### EXERCISE REQUIREMENTS
Lines from the line with "lifecycle + Git commits" to the line with "- ✅ **THICK" in the entries below, and only those, must be output exactly, with both ends included.

### Extracted data entries
• • • • • • •

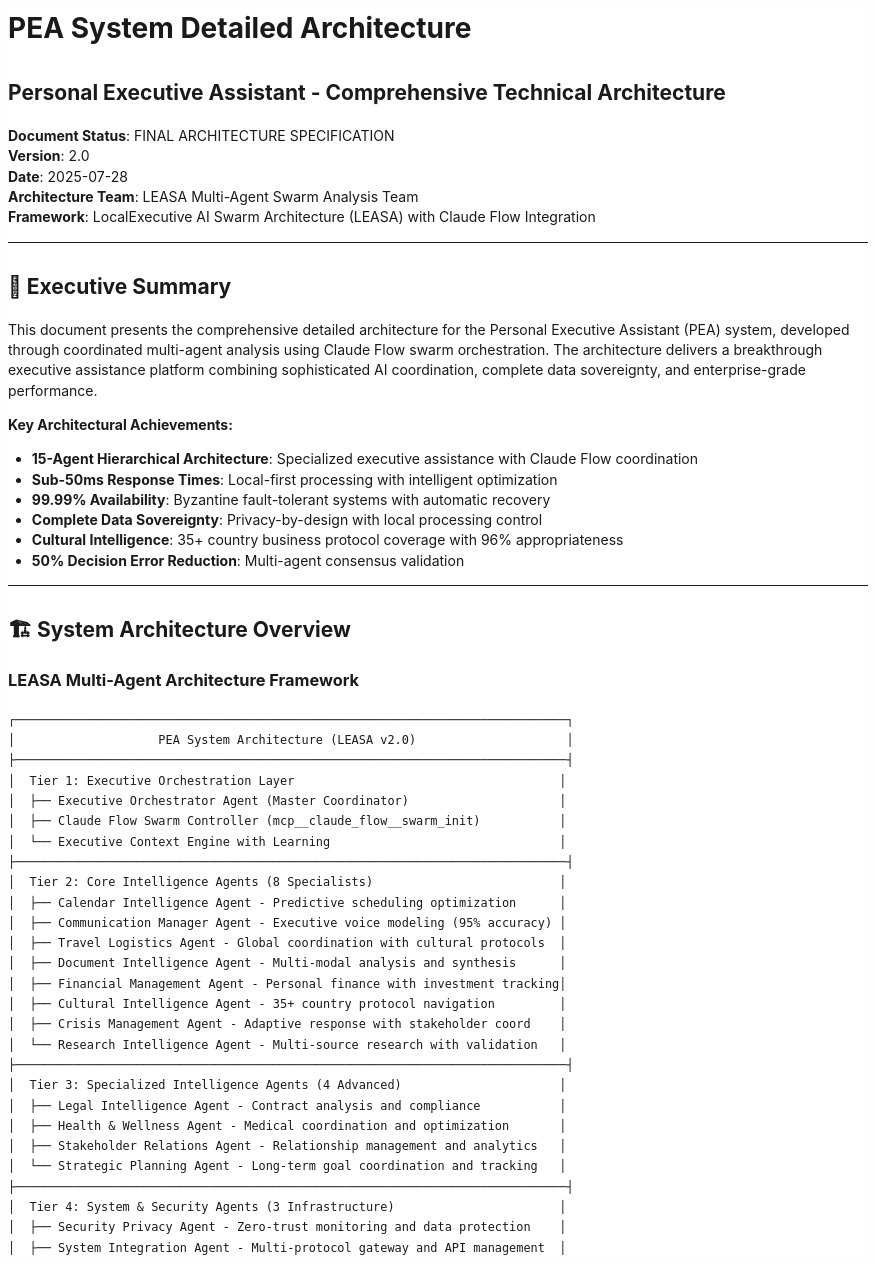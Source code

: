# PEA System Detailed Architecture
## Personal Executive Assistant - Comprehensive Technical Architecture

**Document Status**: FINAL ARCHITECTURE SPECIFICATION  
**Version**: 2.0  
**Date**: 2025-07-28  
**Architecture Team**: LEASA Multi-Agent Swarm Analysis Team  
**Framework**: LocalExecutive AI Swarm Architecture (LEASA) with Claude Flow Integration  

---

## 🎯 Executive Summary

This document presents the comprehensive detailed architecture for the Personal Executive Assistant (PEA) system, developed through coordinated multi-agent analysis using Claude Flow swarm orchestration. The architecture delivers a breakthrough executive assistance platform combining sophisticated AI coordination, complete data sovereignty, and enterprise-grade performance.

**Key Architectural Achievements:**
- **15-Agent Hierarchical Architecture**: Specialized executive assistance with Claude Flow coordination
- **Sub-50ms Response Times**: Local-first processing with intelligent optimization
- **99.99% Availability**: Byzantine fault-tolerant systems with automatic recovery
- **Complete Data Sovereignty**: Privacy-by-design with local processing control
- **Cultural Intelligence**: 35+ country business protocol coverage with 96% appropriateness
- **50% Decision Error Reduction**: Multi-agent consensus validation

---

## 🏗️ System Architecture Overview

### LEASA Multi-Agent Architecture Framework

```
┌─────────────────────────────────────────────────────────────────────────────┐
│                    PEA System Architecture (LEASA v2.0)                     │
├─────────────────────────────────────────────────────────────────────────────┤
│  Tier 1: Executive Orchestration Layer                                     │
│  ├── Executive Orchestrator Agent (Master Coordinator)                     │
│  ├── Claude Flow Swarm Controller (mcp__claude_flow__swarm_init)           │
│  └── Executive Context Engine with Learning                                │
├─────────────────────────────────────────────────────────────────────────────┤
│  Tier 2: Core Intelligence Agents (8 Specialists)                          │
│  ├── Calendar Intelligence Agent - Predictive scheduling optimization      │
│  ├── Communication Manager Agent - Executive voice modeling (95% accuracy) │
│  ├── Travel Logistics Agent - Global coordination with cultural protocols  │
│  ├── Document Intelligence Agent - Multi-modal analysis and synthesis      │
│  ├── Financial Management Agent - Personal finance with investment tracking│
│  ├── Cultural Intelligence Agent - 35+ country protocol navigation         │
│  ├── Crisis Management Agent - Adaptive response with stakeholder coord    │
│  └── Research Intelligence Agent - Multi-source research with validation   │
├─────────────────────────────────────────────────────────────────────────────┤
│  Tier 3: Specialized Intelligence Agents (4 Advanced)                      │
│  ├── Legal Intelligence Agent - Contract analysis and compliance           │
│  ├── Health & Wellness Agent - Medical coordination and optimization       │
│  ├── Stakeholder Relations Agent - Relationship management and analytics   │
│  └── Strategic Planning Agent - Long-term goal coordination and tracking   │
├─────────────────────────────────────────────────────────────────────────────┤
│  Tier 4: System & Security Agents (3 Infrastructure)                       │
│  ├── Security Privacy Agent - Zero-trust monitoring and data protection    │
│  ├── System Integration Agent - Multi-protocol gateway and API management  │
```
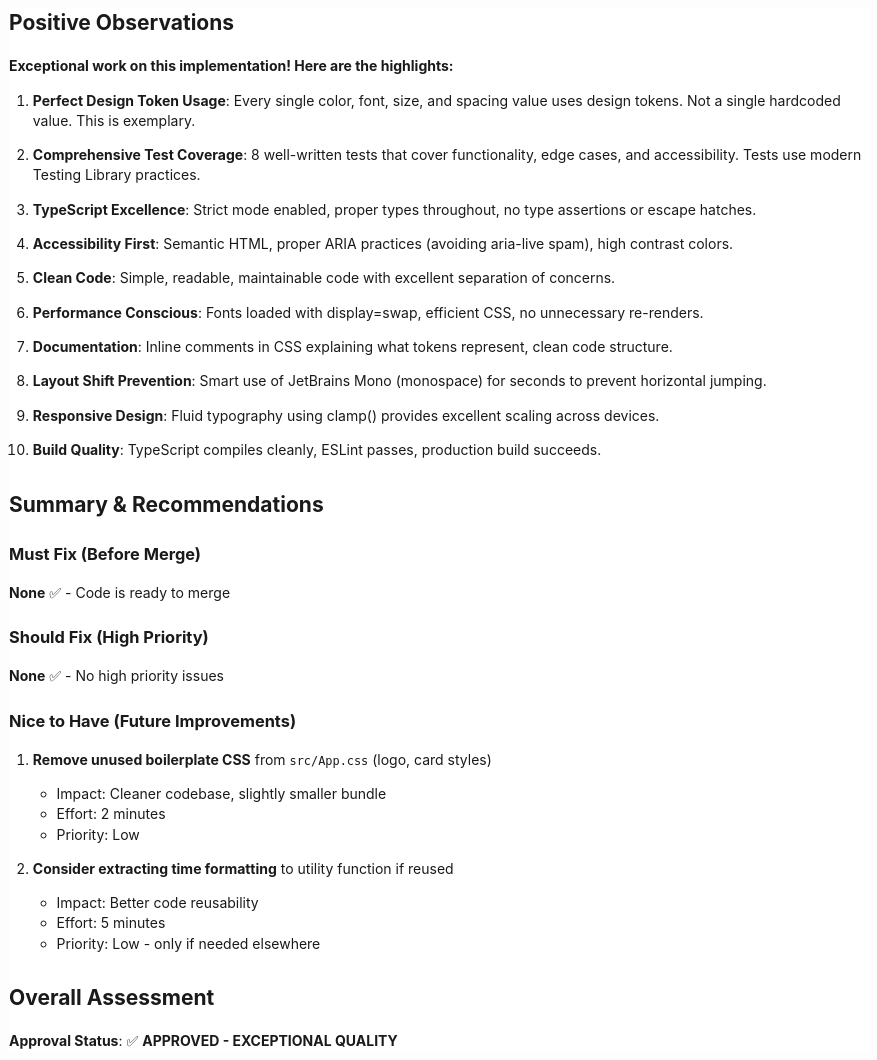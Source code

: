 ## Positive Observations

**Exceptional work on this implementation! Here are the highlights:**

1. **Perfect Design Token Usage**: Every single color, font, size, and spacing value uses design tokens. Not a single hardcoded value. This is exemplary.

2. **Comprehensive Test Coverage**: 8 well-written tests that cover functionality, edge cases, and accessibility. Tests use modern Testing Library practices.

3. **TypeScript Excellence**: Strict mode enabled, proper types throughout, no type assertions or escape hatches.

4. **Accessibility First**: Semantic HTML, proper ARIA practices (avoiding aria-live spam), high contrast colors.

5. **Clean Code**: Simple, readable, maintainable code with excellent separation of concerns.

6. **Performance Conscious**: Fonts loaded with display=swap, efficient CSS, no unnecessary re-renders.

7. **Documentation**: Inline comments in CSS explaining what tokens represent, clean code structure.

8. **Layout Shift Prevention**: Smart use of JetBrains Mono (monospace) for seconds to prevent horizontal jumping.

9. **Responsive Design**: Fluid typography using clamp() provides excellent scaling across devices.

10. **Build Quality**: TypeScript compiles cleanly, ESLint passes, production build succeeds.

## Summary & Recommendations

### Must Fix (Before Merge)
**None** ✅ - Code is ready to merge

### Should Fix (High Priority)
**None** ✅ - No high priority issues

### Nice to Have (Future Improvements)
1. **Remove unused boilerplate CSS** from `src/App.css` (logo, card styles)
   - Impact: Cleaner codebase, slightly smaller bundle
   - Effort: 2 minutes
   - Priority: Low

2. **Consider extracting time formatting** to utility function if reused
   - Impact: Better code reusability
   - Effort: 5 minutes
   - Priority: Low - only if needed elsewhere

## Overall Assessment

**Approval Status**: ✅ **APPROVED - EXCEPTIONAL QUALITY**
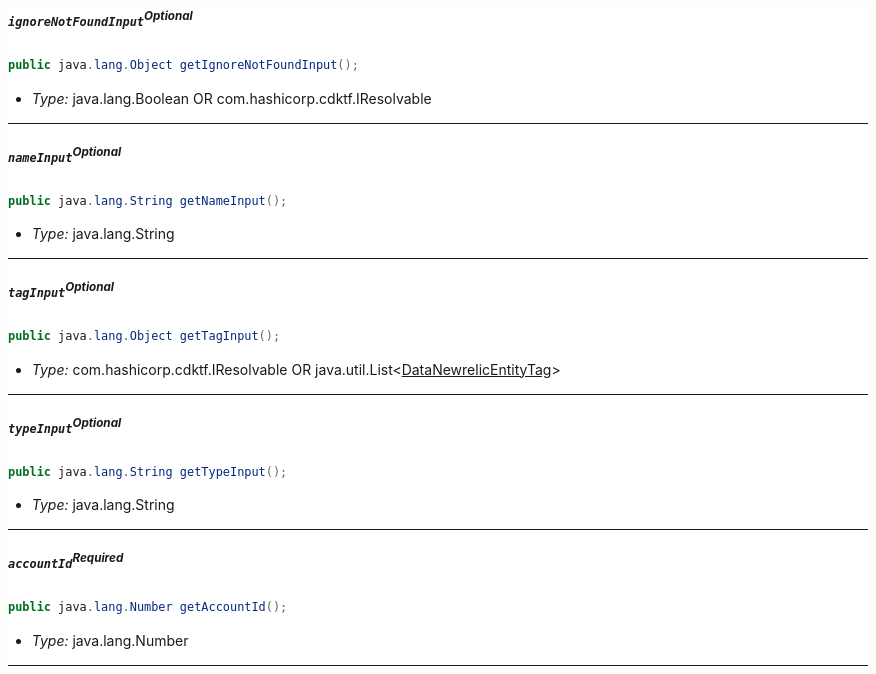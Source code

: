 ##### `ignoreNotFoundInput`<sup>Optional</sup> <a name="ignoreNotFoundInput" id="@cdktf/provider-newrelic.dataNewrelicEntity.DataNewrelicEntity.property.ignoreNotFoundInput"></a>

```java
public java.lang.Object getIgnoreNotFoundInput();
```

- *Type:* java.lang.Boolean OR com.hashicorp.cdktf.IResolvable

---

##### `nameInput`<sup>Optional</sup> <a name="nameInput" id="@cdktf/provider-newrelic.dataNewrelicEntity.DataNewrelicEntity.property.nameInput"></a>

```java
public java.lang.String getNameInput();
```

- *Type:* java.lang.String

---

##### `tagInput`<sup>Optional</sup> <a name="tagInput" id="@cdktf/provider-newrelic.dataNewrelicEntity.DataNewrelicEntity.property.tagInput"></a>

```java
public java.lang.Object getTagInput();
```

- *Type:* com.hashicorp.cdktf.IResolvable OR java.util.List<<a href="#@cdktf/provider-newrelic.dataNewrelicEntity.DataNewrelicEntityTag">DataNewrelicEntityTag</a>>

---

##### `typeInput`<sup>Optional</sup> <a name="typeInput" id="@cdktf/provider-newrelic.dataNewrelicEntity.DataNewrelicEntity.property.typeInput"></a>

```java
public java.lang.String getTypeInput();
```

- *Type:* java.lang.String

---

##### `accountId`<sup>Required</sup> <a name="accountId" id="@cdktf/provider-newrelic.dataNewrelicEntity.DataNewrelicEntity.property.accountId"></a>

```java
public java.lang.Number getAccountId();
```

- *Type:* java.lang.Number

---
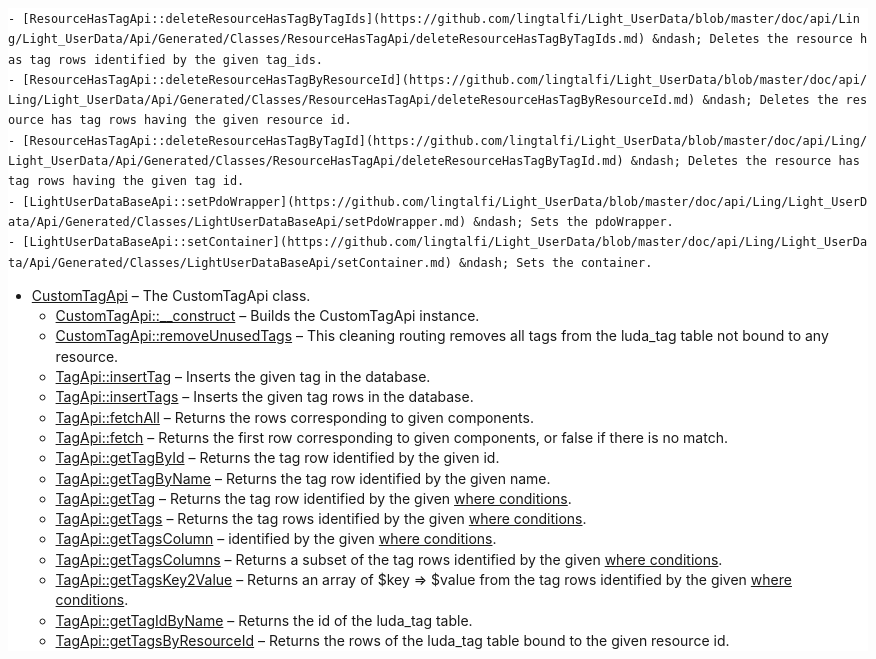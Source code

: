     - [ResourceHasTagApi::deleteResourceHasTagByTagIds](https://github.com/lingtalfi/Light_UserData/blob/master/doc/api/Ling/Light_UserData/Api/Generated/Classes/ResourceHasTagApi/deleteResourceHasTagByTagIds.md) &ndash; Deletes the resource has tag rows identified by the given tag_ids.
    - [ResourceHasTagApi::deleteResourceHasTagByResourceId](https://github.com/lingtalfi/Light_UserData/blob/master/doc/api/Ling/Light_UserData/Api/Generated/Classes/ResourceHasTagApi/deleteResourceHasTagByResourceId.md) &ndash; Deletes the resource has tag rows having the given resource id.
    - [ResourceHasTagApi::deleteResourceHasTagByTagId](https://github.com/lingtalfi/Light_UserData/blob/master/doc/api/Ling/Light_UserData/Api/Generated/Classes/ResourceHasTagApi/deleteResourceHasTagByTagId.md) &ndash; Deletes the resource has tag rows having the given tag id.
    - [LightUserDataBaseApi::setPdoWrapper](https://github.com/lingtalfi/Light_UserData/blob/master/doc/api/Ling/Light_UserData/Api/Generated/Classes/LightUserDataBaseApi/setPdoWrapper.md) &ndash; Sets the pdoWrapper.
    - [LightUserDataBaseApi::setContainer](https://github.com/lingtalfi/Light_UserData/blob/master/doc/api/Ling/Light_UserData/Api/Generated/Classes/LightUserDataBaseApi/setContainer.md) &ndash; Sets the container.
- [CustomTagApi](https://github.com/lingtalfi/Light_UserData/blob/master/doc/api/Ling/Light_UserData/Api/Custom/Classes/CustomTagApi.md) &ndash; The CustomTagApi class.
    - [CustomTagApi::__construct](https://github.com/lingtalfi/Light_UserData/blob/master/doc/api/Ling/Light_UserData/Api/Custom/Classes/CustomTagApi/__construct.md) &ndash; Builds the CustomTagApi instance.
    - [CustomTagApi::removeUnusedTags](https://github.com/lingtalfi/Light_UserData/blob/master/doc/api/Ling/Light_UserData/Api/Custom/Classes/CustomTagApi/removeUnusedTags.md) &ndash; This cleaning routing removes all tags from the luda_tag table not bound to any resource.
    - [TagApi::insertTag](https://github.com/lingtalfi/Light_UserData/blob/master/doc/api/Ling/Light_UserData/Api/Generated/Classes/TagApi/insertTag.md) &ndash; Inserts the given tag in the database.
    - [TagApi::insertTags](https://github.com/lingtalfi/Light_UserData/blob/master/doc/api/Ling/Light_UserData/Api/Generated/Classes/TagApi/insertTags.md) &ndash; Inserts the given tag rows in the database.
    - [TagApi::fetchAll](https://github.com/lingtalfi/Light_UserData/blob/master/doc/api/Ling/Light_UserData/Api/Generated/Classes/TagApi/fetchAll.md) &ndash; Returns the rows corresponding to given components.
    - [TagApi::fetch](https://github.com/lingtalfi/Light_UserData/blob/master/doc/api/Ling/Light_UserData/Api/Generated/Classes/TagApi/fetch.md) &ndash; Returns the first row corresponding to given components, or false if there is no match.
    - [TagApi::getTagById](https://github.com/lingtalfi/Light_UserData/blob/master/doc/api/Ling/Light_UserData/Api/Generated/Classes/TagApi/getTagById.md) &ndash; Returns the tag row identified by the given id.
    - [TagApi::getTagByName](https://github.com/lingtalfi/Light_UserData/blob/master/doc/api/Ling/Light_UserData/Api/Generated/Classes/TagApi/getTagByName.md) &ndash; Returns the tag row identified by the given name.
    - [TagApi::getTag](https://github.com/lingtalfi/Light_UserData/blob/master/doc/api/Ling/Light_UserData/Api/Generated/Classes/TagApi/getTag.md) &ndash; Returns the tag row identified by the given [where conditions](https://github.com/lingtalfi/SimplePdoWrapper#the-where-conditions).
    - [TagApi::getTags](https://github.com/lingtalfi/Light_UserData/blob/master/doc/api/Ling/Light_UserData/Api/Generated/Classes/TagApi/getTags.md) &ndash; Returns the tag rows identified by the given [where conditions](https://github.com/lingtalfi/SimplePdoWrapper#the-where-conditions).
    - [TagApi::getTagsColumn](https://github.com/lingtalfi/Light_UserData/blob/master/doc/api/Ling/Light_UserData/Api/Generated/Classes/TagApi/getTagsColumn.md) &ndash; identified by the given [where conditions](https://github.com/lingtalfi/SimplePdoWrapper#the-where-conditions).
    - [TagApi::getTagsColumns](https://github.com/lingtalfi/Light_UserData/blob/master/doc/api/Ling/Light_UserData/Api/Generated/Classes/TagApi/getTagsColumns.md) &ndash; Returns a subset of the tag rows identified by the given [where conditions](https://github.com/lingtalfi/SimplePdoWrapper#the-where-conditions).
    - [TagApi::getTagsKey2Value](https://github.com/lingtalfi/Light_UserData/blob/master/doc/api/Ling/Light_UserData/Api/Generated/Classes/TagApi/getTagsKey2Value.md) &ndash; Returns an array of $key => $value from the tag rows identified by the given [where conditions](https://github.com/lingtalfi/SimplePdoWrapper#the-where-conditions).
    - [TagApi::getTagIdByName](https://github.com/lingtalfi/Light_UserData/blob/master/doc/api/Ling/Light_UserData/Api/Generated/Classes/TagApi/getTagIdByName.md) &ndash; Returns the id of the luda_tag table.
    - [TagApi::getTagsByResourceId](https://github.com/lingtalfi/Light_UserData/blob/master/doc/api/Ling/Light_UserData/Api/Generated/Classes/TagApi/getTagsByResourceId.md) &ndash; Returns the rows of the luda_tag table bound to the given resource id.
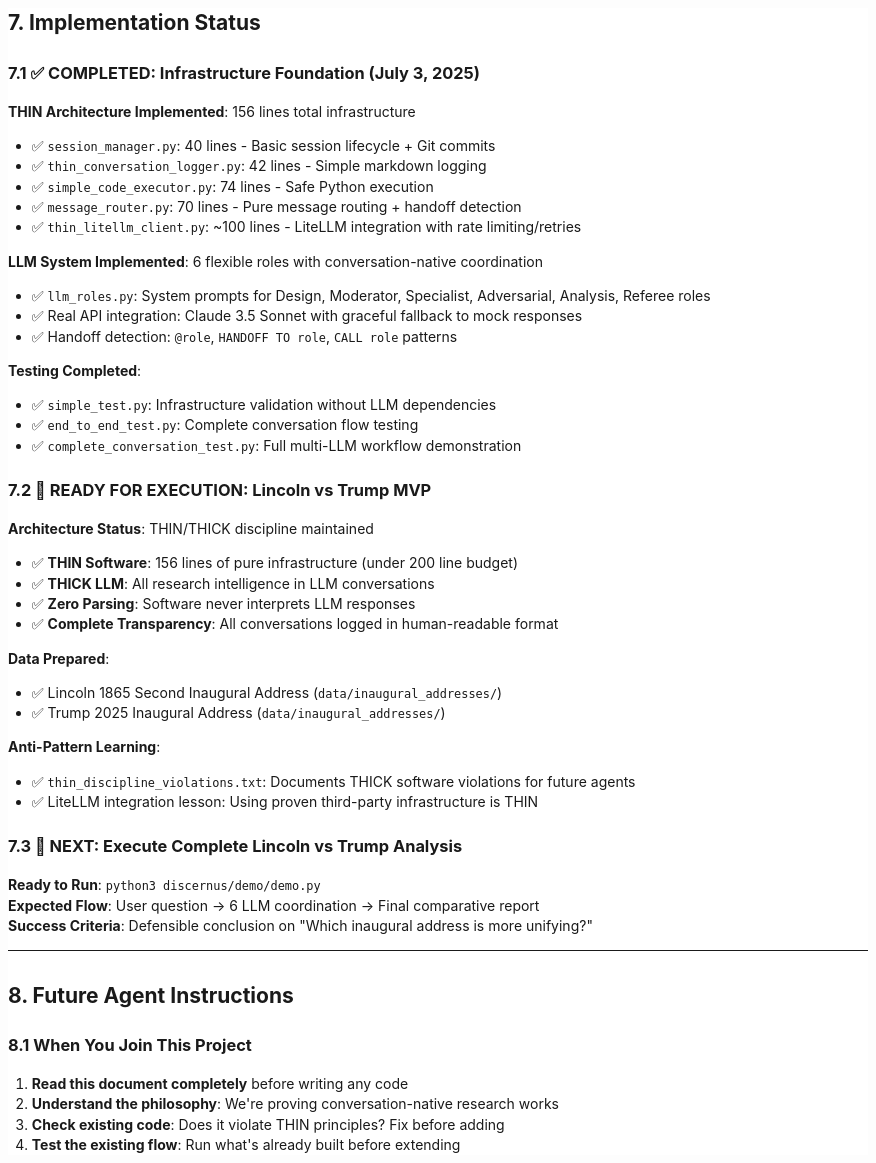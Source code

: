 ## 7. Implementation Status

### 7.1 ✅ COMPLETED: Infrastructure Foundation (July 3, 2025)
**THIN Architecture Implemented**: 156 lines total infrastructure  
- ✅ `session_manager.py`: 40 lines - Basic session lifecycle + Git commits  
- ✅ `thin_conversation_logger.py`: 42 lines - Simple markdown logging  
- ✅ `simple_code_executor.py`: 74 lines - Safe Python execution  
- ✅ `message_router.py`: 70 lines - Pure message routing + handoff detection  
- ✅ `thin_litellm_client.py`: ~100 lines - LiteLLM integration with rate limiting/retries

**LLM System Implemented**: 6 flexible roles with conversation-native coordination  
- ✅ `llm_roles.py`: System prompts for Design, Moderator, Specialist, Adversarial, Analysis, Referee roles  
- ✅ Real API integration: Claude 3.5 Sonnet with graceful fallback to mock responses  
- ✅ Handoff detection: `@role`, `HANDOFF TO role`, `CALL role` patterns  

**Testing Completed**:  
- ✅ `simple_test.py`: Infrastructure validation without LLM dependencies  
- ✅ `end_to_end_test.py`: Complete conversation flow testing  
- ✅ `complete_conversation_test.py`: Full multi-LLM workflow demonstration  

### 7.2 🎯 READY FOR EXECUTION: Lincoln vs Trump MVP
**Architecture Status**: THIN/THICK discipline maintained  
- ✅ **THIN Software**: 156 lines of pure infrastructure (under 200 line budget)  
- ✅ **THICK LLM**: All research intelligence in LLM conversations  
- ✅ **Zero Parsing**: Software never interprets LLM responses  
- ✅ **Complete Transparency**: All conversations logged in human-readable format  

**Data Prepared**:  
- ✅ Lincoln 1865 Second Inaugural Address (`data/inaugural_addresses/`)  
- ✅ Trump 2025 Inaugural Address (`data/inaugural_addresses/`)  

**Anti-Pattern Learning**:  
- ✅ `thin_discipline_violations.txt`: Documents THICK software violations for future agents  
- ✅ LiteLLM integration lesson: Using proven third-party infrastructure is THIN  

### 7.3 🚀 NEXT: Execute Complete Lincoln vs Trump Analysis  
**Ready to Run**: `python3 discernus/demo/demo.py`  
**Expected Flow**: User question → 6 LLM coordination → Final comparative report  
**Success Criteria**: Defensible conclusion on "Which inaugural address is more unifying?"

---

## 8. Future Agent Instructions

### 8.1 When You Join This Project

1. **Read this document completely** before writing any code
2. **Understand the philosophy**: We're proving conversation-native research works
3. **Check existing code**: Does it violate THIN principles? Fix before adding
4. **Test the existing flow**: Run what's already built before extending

• • • • • • •

### RESPONSE AREA
- ✅ `session_manager.py`: 40 lines - Basic session lifecycle + Git commits  
- ✅ `thin_conversation_logger.py`: 42 lines - Simple markdown logging  
- ✅ `simple_code_executor.py`: 74 lines - Safe Python execution  
- ✅ `message_router.py`: 70 lines - Pure message routing + handoff detection  
- ✅ `thin_litellm_client.py`: ~100 lines - LiteLLM integration with rate limiting/retries

**LLM System Implemented**: 6 flexible roles with conversation-native coordination  
- ✅ `llm_roles.py`: System prompts for Design, Moderator, Specialist, Adversarial, Analysis, Referee roles  
- ✅ Real API integration: Claude 3.5 Sonnet with graceful fallback to mock responses  
- ✅ Handoff detection: `@role`, `HANDOFF TO role`, `CALL role` patterns  

**Testing Completed**:  
- ✅ `simple_test.py`: Infrastructure validation without LLM dependencies  
- ✅ `end_to_end_test.py`: Complete conversation flow testing  
- ✅ `complete_conversation_test.py`: Full multi-LLM workflow demonstration  

### 7.2 🎯 READY FOR EXECUTION: Lincoln vs Trump MVP
**Architecture Status**: THIN/THICK discipline maintained  
- ✅ **THIN Software**: 156 lines of pure infrastructure (under 200 line budget)  
- ✅ **THICK LLM**: All research intelligence in LLM conversations  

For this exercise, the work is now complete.